The first half of the movie is pleasant and harmless enough, with the focus being on the girls growing up and the difficulty that exists when you discover your best friends might not be that anymore. However, even this is filtered through the lens of after-school-special melodrama and soap-opera romance. Let’s see, we have a pregnancy scare (thwarted by the pants apparent ability to induce menstruation), a dysfunctional family dealing with the suicide of Bridget’s bipolar mother and the revelation that Lena’s former beau is now married. It only gets worse as the movie plods ahead.
And while the amiable tone is kept throughout, it’s difficult not to feel like the makers never really knew where they wanted to go, or—at 117 minutes—where to end it. There are so many subplots—some of which are forgotten for long periods of time, others that are just dropped altogether—that none of it feels fleshed out and all of it feels uneven.

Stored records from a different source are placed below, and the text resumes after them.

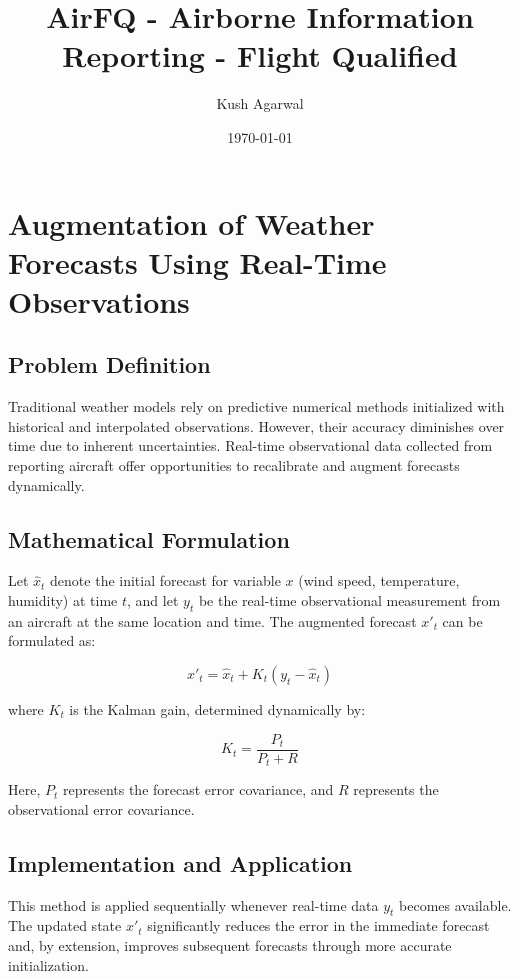 \documentclass[12pt,a4paper]{article}
\title{AirFQ - Airborne Information Reporting - Flight Qualified}
\author{Kush Agarwal}
\date{\today}
\begin{document}
\maketitle

\section{Augmentation of Weather Forecasts Using Real-Time Observations}

\subsection{Problem Definition}
Traditional weather models rely on predictive numerical methods initialized with historical and interpolated observations. However, their accuracy diminishes over time due to inherent uncertainties. Real-time observational data collected from reporting aircraft offer opportunities to recalibrate and augment forecasts dynamically.

\subsection{Mathematical Formulation}
Let $\hat{x}_t$ denote the initial forecast for variable $x$ (wind speed, temperature, humidity) at time $t$, and let $y_t$ be the real-time observational measurement from an aircraft at the same location and time. The augmented forecast $x'_t$ can be formulated as:

\begin{equation}
x'_t = \hat{x}_t + K_t(y_t - \hat{x}_t)
\end{equation}

where $K_t$ is the Kalman gain, determined dynamically by:

\begin{equation}
K_t = \frac{P_t}{P_t + R}
\end{equation}

Here, $P_t$ represents the forecast error covariance, and $R$ represents the observational error covariance.

\subsection{Implementation and Application}
This method is applied sequentially whenever real-time data $y_t$ becomes available. The updated state $x'_t$ significantly reduces the error in the immediate forecast and, by extension, improves subsequent forecasts through more accurate initialization.
\end{document}
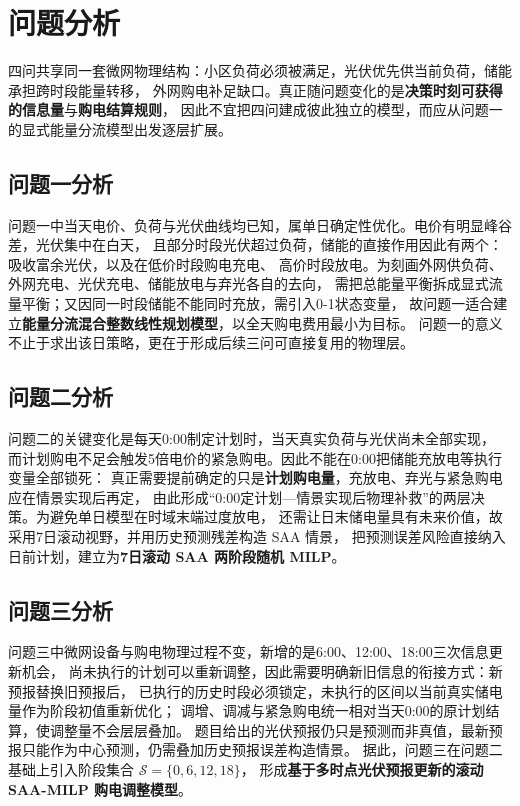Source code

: \section{问题分析}

四问共享同一套微网物理结构：小区负荷必须被满足，光伏优先供当前负荷，储能承担跨时段能量转移，
外网购电补足缺口。真正随问题变化的是\textbf{决策时刻可获得的信息量}与\textbf{购电结算规则}，
因此不宜把四问建成彼此独立的模型，而应从问题一的显式能量分流模型出发逐层扩展。

\subsection{问题一分析}

问题一中当天电价、负荷与光伏曲线均已知，属单日确定性优化。电价有明显峰谷差，光伏集中在白天，
且部分时段光伏超过负荷，储能的直接作用因此有两个：吸收富余光伏，以及在低价时段购电充电、
高价时段放电。为刻画外网供负荷、外网充电、光伏充电、储能放电与弃光各自的去向，
需把总能量平衡拆成显式流量平衡；又因同一时段储能不能同时充放，需引入0-1状态变量，
故问题一适合建立\textbf{能量分流混合整数线性规划模型}，以全天购电费用最小为目标。
问题一的意义不止于求出该日策略，更在于形成后续三问可直接复用的物理层。

\subsection{问题二分析}

问题二的关键变化是每天0:00制定计划时，当天真实负荷与光伏尚未全部实现，
而计划购电不足会触发5倍电价的紧急购电。因此不能在0:00把储能充放电等执行变量全部锁死：
真正需要提前确定的只是\textbf{计划购电量}，充放电、弃光与紧急购电应在情景实现后再定，
由此形成“0:00定计划—情景实现后物理补救”的两层决策。为避免单日模型在时域末端过度放电，
还需让日末储电量具有未来价值，故采用7日滚动视野，并用历史预测残差构造 SAA 情景，
把预测误差风险直接纳入日前计划，建立为\textbf{7日滚动 SAA 两阶段随机 MILP}。

\subsection{问题三分析}

问题三中微网设备与购电物理过程不变，新增的是6:00、12:00、18:00三次信息更新机会，
尚未执行的计划可以重新调整，因此需要明确新旧信息的衔接方式：新预报替换旧预报后，
已执行的历史时段必须锁定，未执行的区间以当前真实储电量作为阶段初值重新优化；
调增、调减与紧急购电统一相对当天0:00的原计划结算，使调整量不会层层叠加。
题目给出的光伏预报仍只是预测而非真值，最新预报只能作为中心预测，仍需叠加历史预报误差构造情景。
据此，问题三在问题二基础上引入阶段集合 \(\mathcal S=\{0,6,12,18\}\)，
形成\textbf{基于多时点光伏预报更新的滚动 SAA-MILP 购电调整模型}。

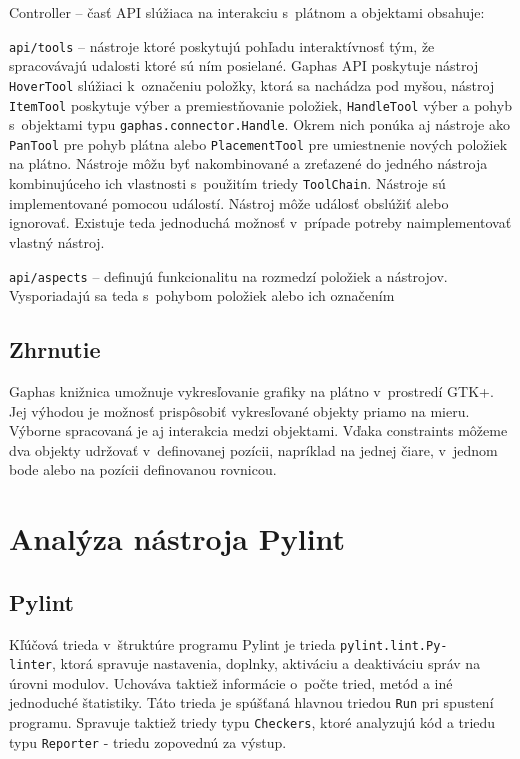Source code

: \documentclass[11pt,oneside,final]{fithesis2}
\begin{document}
\begin{list}{•}{}
\item Controller -- časť API slúžiaca na interakciu s~plátnom a objektami obsahuje:
    \begin{list}{•}{}
		\item \texttt{api/tools} -- nástroje ktoré poskytujú pohľadu interaktívnosť tým, že spracovávajú udalosti ktoré sú ním posielané. Gaphas API poskytuje nástroj \texttt{HoverTool} slúžiaci k~označeniu položky, ktorá sa nachádza pod myšou, nástroj \texttt{ItemTool} poskytuje výber a premiestňovanie položiek, \texttt{HandleTool} výber a pohyb s~objektami typu \texttt{gaphas.connector.Handle}. Okrem nich ponúka aj nástroje ako \texttt{PanTool} pre pohyb plátna alebo \texttt{PlacementTool} pre umiestnenie nových položiek na plátno. Nástroje môžu byť nakombinované a zreťazené do jedného nástroja kombinujúceho ich vlastnosti s~použitím triedy \texttt{ToolChain}. Nástroje sú implementované pomocou událostí. Nástroj môže událosť obslúžiť alebo ignorovať. Existuje teda jednoduchá možnosť v~prípade potreby naimplementovať vlastný nástroj.
		\item \texttt{api/aspects} -- definujú funkcionalitu na rozmedzí položiek a nástrojov. Vysporiadajú sa teda s~pohybom položiek alebo ich označením
    \end{list}


\end{list}



	\subsection{Zhrnutie}

		Gaphas knižnica umožnuje vykresľovanie grafiky na plátno v~prostredí GTK+. Jej výhodou je možnosť prispôsobiť vykresľované objekty priamo na mieru. Výborne spracovaná je aj interakcia medzi objektami. Vďaka constraints môžeme dva objekty udržovať v~definovanej pozícii, napríklad na jednej čiare, v~jednom bode alebo na pozícii definovanou rovnicou.
    
    
\section{Analýza nástroja Pylint}

	\subsection{Pylint}
		Kľúčová trieda v~štruktúre programu Pylint je trieda \texttt{pylint.lint.Py-\\linter}, ktorá spravuje nastavenia, doplnky, aktiváciu a deaktiváciu správ na úrovni modulov. Uchováva taktiež informácie o~počte tried, metód a iné jednoduché štatistiky. Táto trieda je spúšťaná hlavnou triedou \texttt{Run} pri spustení programu. Spravuje taktiež triedy typu \texttt{Checkers}, ktoré analyzujú kód a triedu typu \texttt{Reporter} - triedu zopovednú za výstup. 
		
\end{document}
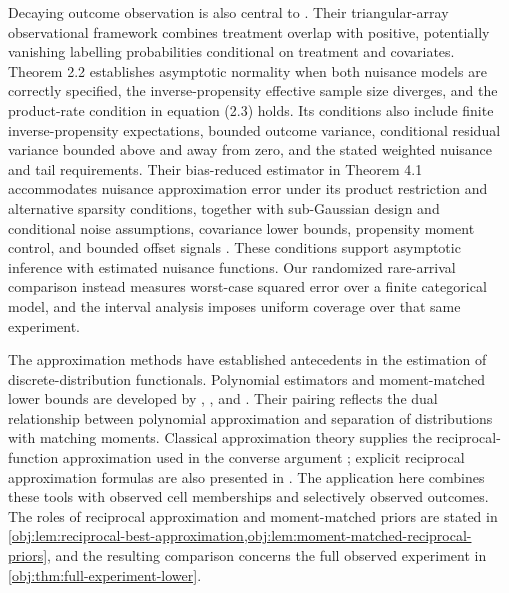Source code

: \documentclass[11pt]{article}
\begin{document}
Decaying outcome observation is also central to \citet[Theorems 2.2 and 4.1, equation (2.3)]{ZhangChakraborttyBradic2025}. Their triangular-array observational framework combines treatment overlap with positive, potentially vanishing labelling probabilities conditional on treatment and covariates. Theorem 2.2 establishes asymptotic normality when both nuisance models are correctly specified, the inverse-propensity effective sample size diverges, and the product-rate condition in equation (2.3) holds. Its conditions also include finite inverse-propensity expectations, bounded outcome variance, conditional residual variance bounded above and away from zero, and the stated weighted nuisance and tail requirements. Their bias-reduced estimator in Theorem 4.1 accommodates nuisance approximation error under its product restriction and alternative sparsity conditions, together with sub-Gaussian design and conditional noise assumptions, covariance lower bounds, propensity moment control, and bounded offset signals \citep[Assumptions 1--3 and 5--8]{ZhangChakraborttyBradic2025}. These conditions support asymptotic inference with estimated nuisance functions. Our randomized rare-arrival comparison instead measures worst-case squared error over a finite categorical model, and the interval analysis imposes uniform coverage over that same experiment.

The approximation methods have established antecedents in the estimation of discrete-distribution functionals. Polynomial estimators and moment-matched lower bounds are developed by \citet{JiaoVenkatHanWeissman2015}, \citet{Wu2016}, and \citet{WuYang2019}. Their pairing reflects the dual relationship between polynomial approximation and separation of distributions with matching moments. Classical approximation theory supplies the reciprocal-function approximation used in the converse argument \citep{Meinardus1967}; explicit reciprocal approximation formulas are also presented in \citet[Section 3]{https://doi.org/10.1007/s11075-026-02364-1}. The application here combines these tools with observed cell memberships and selectively observed outcomes. The roles of reciprocal approximation and moment-matched priors are stated in \cref{obj:lem:reciprocal-best-approximation,obj:lem:moment-matched-reciprocal-priors}, and the resulting comparison concerns the full observed experiment in \cref{obj:thm:full-experiment-lower}.
\end{document}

Not to mention the fact that the situations the girls find themselves in are so unbelievably idyllic and preposterous (like Lena flying to Greece just to find a pair of pants?) that it’s hard to connect with any of the characters.
In many ways, the movie and everything it entails is like Sex and the City for tweens (though, thankfully, 40 minutes shorter). For fans of Brashares’ books and the previous film, this movie will be perfectly fine. For the uninitiated, however, there’s little here to make this a worthwhile endeavor. Rated PG-13 for mature material and sensuality.